(ACTIVITY) Go through the lines below and copy each one that holds the string "genes".

───── PROVIDED INFORMATION ─────

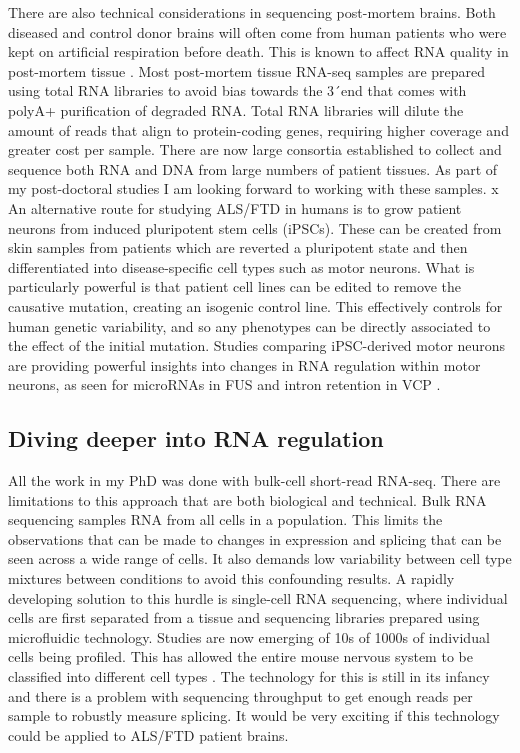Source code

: There are also technical considerations in sequencing post-mortem brains.
Both diseased and control donor brains will often come from human patients who were kept on artificial respiration before death. 
This is known to affect RNA quality in post-mortem tissue \citep{Durrenberger2010}.
Most post-mortem tissue RNA-seq samples are prepared using total RNA libraries to avoid bias towards the 3\'\ end that comes with polyA+ purification of degraded RNA.
Total RNA libraries will dilute the amount of reads that align to protein-coding genes, requiring higher coverage and greater cost per sample.
There are now large consortia established to collect and sequence both RNA and DNA from large numbers of patient tissues. 
As part of my post-doctoral studies I am looking forward to working with these samples.
x
An alternative route for studying ALS/FTD in humans is to grow patient neurons from induced pluripotent stem cells (iPSCs).
These can be created from skin samples from patients which are reverted a pluripotent state and then differentiated into disease-specific cell types such as motor neurons.
What is particularly powerful is that patient cell lines can be edited to remove the causative mutation, creating an isogenic control line.
This effectively controls for human genetic variability, and so any phenotypes can be directly associated to the effect of the initial mutation.
Studies comparing iPSC-derived motor neurons are providing powerful insights into changes in RNA regulation within motor neurons, as seen for microRNAs in FUS \citep{DeSantis2017} and intron retention in VCP \citep{Luisier2018}. 

\subsection{Diving deeper into RNA regulation}

All the work in my PhD was done with bulk-cell short-read RNA-seq. 
There are limitations to this approach that are both biological and technical.
Bulk RNA sequencing samples RNA from all cells in a population. 
This limits the observations that can be made to changes in expression and splicing that can be seen across a wide range of cells.
It also demands low variability between cell type mixtures between conditions to avoid this confounding results.
A rapidly developing solution to this hurdle is single-cell RNA sequencing, where individual cells are first separated from a tissue and sequencing libraries prepared using microfluidic technology.
Studies are now emerging of 10s of 1000s of individual cells being profiled. 
This has allowed the entire mouse nervous system to be classified into different cell types \citep{Zeisel2018}. 
The technology for this is still in its infancy and there is a problem with sequencing throughput to get enough reads per sample to robustly measure splicing.
It would be very exciting if this technology could be applied to ALS/FTD patient brains. 

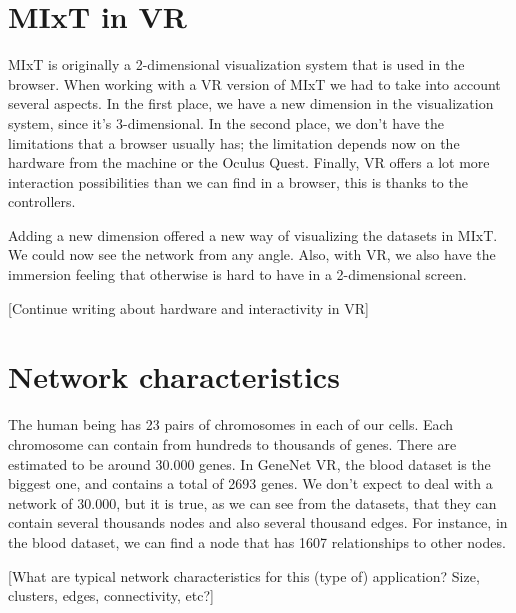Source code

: \section{MIxT in VR}
MIxT is originally a 2-dimensional visualization system that is used in the browser. When working with a VR version of MIxT we had to take into account several aspects. In the first place, we have a new dimension in the visualization system, since it's 3-dimensional. In the second place, we don't have the limitations that a browser usually has; the limitation depends now on the hardware from the machine or the Oculus Quest. Finally, VR offers a lot more interaction possibilities than we can find in a browser, this is thanks to the controllers.

Adding a new dimension offered a new way of visualizing the datasets in MIxT. We could now see the network from any angle. Also, with VR, we also have the immersion feeling that otherwise is hard to have in a 2-dimensional screen.

[Continue writing about hardware and interactivity in VR]

\section{Network characteristics}
The human being has 23 pairs of chromosomes in each of our cells. Each chromosome can contain from hundreds to thousands of genes. There are estimated to be around 30.000 genes. In GeneNet VR, the blood dataset is the biggest one, and contains a total of 2693 genes. We don't expect to deal with a network of 30.000, but it is true, as we can see from the datasets, that they can contain several thousands nodes and also several thousand edges. For instance, in the blood dataset, we can find a node that has 1607 relationships to other nodes.

[What are typical network characteristics for this (type of) application? Size, clusters, edges, connectivity, etc?]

─────

(SOLUTION FOR THIS EXERCISE)
Total RNA libraries will dilute the amount of reads that align to protein-coding genes, requiring higher coverage and greater cost per sample.
The human being has 23 pairs of chromosomes in each of our cells. Each chromosome can contain from hundreds to thousands of genes. There are estimated to be around 30.000 genes. In GeneNet VR, the blood dataset is the biggest one, and contains a total of 2693 genes. We don't expect to deal with a network of 30.000, but it is true, as we can see from the datasets, that they can contain several thousands nodes and also several thousand edges. For instance, in the blood dataset, we can find a node that has 1607 relationships to other nodes.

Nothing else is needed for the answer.